Source records ▸
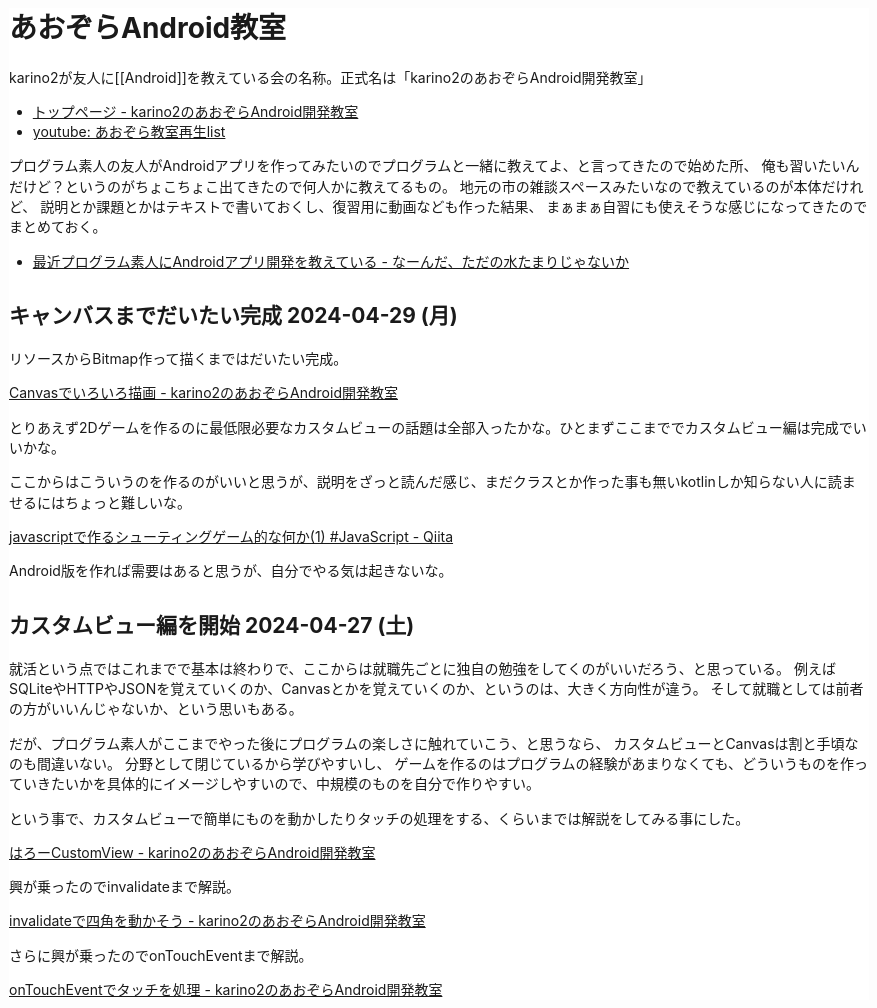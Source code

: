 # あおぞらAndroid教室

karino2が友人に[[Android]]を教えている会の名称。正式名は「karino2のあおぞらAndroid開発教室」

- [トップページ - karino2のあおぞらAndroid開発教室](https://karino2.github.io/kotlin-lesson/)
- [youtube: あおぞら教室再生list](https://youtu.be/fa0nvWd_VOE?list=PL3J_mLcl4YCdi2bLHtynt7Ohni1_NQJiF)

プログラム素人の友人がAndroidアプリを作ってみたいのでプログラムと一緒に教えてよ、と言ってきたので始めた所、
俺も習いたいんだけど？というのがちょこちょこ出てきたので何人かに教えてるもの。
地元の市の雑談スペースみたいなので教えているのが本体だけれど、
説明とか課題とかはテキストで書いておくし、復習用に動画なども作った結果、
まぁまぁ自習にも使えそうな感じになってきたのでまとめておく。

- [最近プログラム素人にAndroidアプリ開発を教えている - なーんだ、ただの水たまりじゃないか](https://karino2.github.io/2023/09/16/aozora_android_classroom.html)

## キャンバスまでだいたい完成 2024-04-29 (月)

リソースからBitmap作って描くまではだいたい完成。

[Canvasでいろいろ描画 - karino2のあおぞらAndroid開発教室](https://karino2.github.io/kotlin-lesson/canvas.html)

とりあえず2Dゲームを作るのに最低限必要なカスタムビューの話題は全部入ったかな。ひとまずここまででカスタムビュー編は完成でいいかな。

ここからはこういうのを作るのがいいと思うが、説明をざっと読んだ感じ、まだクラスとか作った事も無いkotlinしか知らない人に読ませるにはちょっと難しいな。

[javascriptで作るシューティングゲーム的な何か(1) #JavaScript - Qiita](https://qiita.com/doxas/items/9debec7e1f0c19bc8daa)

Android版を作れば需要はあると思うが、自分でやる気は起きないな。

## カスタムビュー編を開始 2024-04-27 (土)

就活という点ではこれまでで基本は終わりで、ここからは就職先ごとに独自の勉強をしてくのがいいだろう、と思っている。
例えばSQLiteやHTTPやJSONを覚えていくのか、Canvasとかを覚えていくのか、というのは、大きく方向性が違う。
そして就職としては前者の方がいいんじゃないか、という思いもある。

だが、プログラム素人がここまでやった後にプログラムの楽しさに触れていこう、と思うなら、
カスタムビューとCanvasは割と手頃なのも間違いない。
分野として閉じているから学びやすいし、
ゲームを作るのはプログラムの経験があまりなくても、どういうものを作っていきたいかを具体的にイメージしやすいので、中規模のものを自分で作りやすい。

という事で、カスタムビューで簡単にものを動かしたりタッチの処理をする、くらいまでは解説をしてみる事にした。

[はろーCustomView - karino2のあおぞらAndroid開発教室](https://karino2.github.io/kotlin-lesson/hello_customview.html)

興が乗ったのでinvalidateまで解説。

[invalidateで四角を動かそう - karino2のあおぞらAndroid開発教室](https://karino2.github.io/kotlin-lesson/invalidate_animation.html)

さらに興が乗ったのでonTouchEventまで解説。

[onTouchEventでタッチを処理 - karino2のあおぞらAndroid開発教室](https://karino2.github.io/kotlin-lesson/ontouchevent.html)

What needs to be done ▸
Reproduce exactly the stretch of the material above that starts at the line with "説明とか課題とかはテキストで書いておくし、復習用に動画なども作った結果、" and ends at the line with "さらに興が乗ったのでonTouchEventまで解説。", both included, and nothing else.

Answer ▸
説明とか課題とかはテキストで書いておくし、復習用に動画なども作った結果、
まぁまぁ自習にも使えそうな感じになってきたのでまとめておく。

- [最近プログラム素人にAndroidアプリ開発を教えている - なーんだ、ただの水たまりじゃないか](https://karino2.github.io/2023/09/16/aozora_android_classroom.html)

## キャンバスまでだいたい完成 2024-04-29 (月)

リソースからBitmap作って描くまではだいたい完成。

[Canvasでいろいろ描画 - karino2のあおぞらAndroid開発教室](https://karino2.github.io/kotlin-lesson/canvas.html)

とりあえず2Dゲームを作るのに最低限必要なカスタムビューの話題は全部入ったかな。ひとまずここまででカスタムビュー編は完成でいいかな。

ここからはこういうのを作るのがいいと思うが、説明をざっと読んだ感じ、まだクラスとか作った事も無いkotlinしか知らない人に読ませるにはちょっと難しいな。

[javascriptで作るシューティングゲーム的な何か(1) #JavaScript - Qiita](https://qiita.com/doxas/items/9debec7e1f0c19bc8daa)

Android版を作れば需要はあると思うが、自分でやる気は起きないな。

## カスタムビュー編を開始 2024-04-27 (土)

就活という点ではこれまでで基本は終わりで、ここからは就職先ごとに独自の勉強をしてくのがいいだろう、と思っている。
例えばSQLiteやHTTPやJSONを覚えていくのか、Canvasとかを覚えていくのか、というのは、大きく方向性が違う。
そして就職としては前者の方がいいんじゃないか、という思いもある。

だが、プログラム素人がここまでやった後にプログラムの楽しさに触れていこう、と思うなら、
カスタムビューとCanvasは割と手頃なのも間違いない。
分野として閉じているから学びやすいし、
ゲームを作るのはプログラムの経験があまりなくても、どういうものを作っていきたいかを具体的にイメージしやすいので、中規模のものを自分で作りやすい。

という事で、カスタムビューで簡単にものを動かしたりタッチの処理をする、くらいまでは解説をしてみる事にした。

[はろーCustomView - karino2のあおぞらAndroid開発教室](https://karino2.github.io/kotlin-lesson/hello_customview.html)

興が乗ったのでinvalidateまで解説。

[invalidateで四角を動かそう - karino2のあおぞらAndroid開発教室](https://karino2.github.io/kotlin-lesson/invalidate_animation.html)

さらに興が乗ったのでonTouchEventまで解説。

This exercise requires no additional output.